• What the exercise asks
From the records below, please repeat exactly the line that has "# How do I use Gum?", the line that has "## Objectives", and every line between them, and nothing else.

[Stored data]
=== Begin Enclosure ===

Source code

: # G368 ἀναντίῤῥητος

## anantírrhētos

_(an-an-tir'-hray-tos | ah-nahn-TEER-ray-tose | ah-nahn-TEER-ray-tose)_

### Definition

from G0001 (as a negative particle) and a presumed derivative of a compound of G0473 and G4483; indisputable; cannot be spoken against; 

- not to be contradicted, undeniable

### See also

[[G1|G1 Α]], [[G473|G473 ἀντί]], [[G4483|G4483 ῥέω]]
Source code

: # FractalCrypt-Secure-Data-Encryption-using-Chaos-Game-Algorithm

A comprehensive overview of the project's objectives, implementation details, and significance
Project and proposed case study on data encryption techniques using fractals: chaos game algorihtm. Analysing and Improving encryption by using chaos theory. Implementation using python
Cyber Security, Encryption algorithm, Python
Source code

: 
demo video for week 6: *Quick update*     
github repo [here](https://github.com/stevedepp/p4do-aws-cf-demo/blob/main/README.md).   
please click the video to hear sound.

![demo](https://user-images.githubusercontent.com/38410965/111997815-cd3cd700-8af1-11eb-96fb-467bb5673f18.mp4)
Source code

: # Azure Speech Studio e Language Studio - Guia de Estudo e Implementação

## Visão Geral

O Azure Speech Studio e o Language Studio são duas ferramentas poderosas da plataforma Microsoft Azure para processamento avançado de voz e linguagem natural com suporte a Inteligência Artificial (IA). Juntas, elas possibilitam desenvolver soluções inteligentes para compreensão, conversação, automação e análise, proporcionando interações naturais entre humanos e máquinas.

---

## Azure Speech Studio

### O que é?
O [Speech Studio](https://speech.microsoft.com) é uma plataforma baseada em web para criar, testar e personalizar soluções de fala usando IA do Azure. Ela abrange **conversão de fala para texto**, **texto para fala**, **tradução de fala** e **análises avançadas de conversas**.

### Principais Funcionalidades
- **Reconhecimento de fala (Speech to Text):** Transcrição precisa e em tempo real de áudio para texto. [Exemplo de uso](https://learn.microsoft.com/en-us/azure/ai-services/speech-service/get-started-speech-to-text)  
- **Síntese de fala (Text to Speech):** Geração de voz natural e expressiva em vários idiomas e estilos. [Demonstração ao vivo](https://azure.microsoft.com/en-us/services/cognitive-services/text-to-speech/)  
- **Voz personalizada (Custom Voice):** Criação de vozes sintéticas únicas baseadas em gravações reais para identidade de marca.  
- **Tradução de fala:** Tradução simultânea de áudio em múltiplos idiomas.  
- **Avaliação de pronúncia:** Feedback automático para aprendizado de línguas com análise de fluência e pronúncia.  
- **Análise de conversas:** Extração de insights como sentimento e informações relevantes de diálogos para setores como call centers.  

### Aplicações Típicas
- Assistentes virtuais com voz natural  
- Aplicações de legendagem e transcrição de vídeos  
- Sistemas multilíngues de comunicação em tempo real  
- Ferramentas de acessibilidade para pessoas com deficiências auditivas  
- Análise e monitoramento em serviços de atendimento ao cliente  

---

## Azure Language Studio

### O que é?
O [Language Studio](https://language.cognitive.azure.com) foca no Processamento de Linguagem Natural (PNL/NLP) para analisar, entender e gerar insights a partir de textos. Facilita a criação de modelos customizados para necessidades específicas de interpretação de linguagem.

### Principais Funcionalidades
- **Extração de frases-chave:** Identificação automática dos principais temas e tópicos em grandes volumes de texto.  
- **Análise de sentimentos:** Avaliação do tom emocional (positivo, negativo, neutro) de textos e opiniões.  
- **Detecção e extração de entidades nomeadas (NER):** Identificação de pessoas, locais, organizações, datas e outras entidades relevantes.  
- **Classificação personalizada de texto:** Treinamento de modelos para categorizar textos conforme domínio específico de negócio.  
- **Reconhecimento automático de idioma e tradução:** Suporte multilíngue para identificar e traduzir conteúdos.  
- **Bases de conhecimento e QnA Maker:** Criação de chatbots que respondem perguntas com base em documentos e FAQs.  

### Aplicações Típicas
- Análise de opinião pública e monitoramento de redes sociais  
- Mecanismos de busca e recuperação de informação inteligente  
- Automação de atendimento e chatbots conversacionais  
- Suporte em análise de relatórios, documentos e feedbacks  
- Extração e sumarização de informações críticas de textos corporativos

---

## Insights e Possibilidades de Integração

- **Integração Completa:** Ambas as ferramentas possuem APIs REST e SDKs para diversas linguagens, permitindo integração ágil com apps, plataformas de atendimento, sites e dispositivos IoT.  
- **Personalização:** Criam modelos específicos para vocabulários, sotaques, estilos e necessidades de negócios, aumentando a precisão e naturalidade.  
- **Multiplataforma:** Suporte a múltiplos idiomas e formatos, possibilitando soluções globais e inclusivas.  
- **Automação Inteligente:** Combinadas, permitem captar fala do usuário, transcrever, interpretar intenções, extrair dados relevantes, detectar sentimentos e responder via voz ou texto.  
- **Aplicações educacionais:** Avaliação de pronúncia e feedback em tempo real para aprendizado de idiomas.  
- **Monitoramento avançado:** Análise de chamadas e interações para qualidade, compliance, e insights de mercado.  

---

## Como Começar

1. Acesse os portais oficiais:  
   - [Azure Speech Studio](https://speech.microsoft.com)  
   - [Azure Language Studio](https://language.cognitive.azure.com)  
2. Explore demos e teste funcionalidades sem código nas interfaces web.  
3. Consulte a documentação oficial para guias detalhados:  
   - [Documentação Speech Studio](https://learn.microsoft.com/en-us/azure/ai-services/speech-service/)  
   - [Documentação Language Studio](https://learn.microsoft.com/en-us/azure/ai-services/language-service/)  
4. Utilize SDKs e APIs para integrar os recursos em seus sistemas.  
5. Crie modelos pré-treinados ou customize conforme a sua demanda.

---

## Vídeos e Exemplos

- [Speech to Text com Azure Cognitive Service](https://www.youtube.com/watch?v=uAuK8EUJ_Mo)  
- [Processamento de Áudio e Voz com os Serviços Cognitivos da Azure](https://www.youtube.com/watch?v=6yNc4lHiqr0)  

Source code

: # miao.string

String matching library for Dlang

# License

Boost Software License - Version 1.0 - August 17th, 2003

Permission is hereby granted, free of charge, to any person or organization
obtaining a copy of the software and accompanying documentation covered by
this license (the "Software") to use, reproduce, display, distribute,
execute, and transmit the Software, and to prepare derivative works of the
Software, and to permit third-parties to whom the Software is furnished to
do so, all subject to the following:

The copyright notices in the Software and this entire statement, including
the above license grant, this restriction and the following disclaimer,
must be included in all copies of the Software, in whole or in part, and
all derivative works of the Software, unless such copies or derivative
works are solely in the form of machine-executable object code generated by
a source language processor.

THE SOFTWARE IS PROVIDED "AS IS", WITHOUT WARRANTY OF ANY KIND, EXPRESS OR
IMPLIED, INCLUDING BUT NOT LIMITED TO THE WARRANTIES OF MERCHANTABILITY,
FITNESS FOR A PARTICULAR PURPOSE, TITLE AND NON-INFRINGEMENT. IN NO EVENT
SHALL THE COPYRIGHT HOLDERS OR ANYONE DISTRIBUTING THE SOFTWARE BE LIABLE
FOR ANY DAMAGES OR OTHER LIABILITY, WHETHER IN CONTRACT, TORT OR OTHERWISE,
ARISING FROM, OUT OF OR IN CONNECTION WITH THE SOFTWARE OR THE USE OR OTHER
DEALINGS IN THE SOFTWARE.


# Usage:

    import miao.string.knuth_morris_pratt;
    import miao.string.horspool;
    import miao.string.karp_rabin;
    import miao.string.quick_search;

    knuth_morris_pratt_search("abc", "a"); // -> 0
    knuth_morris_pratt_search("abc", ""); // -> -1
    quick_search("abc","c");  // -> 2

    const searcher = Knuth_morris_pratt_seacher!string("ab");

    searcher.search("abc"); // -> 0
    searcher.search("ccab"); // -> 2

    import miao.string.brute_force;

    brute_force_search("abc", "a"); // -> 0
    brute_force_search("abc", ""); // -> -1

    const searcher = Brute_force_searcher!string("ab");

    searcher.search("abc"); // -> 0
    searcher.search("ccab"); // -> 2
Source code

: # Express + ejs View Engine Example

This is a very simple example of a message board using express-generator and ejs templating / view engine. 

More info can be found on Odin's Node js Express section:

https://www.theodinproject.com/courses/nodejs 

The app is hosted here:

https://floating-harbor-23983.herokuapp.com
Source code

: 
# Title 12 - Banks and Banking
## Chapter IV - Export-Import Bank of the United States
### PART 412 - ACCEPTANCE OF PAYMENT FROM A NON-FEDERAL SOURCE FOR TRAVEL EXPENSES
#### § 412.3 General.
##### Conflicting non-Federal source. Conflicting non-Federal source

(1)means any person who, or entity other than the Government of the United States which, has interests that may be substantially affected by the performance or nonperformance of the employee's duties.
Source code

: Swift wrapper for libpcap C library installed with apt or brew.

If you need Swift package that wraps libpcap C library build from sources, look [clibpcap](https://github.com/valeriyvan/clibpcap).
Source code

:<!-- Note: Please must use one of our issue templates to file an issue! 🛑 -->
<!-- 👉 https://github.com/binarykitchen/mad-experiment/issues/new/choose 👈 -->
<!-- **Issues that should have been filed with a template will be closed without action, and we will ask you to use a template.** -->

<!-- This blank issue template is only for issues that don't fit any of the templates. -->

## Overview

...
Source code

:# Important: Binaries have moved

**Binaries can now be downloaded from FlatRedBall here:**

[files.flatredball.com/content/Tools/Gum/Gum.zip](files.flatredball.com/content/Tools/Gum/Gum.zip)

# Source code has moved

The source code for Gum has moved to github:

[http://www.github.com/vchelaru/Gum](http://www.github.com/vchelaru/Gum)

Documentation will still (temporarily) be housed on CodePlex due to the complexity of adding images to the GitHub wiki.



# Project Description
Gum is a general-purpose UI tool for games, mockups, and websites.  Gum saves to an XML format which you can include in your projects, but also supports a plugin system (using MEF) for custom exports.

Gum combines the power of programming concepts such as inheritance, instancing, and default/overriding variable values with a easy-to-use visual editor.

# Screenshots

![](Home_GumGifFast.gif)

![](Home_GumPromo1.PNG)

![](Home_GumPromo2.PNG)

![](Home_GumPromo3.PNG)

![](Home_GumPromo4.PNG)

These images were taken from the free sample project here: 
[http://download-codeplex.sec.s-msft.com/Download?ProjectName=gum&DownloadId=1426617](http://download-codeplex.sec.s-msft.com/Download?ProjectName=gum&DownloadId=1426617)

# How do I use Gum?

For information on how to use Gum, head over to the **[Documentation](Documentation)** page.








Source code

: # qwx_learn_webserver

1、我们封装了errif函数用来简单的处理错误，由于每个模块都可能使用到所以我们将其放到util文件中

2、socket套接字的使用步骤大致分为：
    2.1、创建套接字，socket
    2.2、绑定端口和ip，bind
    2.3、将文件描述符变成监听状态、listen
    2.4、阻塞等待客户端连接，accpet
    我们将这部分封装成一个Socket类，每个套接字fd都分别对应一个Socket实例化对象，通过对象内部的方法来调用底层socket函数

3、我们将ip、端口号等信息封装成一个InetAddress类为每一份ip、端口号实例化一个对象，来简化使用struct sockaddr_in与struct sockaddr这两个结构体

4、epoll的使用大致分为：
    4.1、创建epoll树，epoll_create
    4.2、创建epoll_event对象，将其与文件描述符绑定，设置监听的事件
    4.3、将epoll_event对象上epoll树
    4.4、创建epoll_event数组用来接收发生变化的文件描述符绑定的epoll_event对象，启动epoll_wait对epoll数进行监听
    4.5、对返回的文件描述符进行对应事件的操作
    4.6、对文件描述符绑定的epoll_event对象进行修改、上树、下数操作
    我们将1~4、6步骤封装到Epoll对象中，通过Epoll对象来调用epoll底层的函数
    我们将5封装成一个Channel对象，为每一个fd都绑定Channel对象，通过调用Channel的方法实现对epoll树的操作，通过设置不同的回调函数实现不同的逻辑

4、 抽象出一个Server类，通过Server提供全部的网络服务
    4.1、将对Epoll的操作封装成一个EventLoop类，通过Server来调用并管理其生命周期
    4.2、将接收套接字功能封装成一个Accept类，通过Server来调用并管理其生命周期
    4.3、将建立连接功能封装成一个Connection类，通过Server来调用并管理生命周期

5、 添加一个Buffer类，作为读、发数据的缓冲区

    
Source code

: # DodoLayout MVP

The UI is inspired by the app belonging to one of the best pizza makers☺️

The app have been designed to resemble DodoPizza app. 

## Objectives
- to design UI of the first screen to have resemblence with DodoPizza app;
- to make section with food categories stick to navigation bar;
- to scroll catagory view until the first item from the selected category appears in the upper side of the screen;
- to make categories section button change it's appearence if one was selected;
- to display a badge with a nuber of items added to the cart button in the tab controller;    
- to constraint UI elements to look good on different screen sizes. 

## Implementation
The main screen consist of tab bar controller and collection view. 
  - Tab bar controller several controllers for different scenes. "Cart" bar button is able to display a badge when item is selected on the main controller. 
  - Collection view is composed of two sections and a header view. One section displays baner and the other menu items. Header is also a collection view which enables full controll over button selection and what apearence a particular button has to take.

=== End Enclosure ===

• Result of this exercise
# How do I use Gum?

For information on how to use Gum, head over to the **[Documentation](Documentation)** page.








Source code

: # qwx_learn_webserver

1、我们封装了errif函数用来简单的处理错误，由于每个模块都可能使用到所以我们将其放到util文件中

2、socket套接字的使用步骤大致分为：
    2.1、创建套接字，socket
    2.2、绑定端口和ip，bind
    2.3、将文件描述符变成监听状态、listen
    2.4、阻塞等待客户端连接，accpet
    我们将这部分封装成一个Socket类，每个套接字fd都分别对应一个Socket实例化对象，通过对象内部的方法来调用底层socket函数

3、我们将ip、端口号等信息封装成一个InetAddress类为每一份ip、端口号实例化一个对象，来简化使用struct sockaddr_in与struct sockaddr这两个结构体

4、epoll的使用大致分为：
    4.1、创建epoll树，epoll_create
    4.2、创建epoll_event对象，将其与文件描述符绑定，设置监听的事件
    4.3、将epoll_event对象上epoll树
    4.4、创建epoll_event数组用来接收发生变化的文件描述符绑定的epoll_event对象，启动epoll_wait对epoll数进行监听
    4.5、对返回的文件描述符进行对应事件的操作
    4.6、对文件描述符绑定的epoll_event对象进行修改、上树、下数操作
    我们将1~4、6步骤封装到Epoll对象中，通过Epoll对象来调用epoll底层的函数
    我们将5封装成一个Channel对象，为每一个fd都绑定Channel对象，通过调用Channel的方法实现对epoll树的操作，通过设置不同的回调函数实现不同的逻辑

4、 抽象出一个Server类，通过Server提供全部的网络服务
    4.1、将对Epoll的操作封装成一个EventLoop类，通过Server来调用并管理其生命周期
    4.2、将接收套接字功能封装成一个Accept类，通过Server来调用并管理其生命周期
    4.3、将建立连接功能封装成一个Connection类，通过Server来调用并管理生命周期

5、 添加一个Buffer类，作为读、发数据的缓冲区

    
Source code

: # DodoLayout MVP

The UI is inspired by the app belonging to one of the best pizza makers☺️

The app have been designed to resemble DodoPizza app. 

## Objectives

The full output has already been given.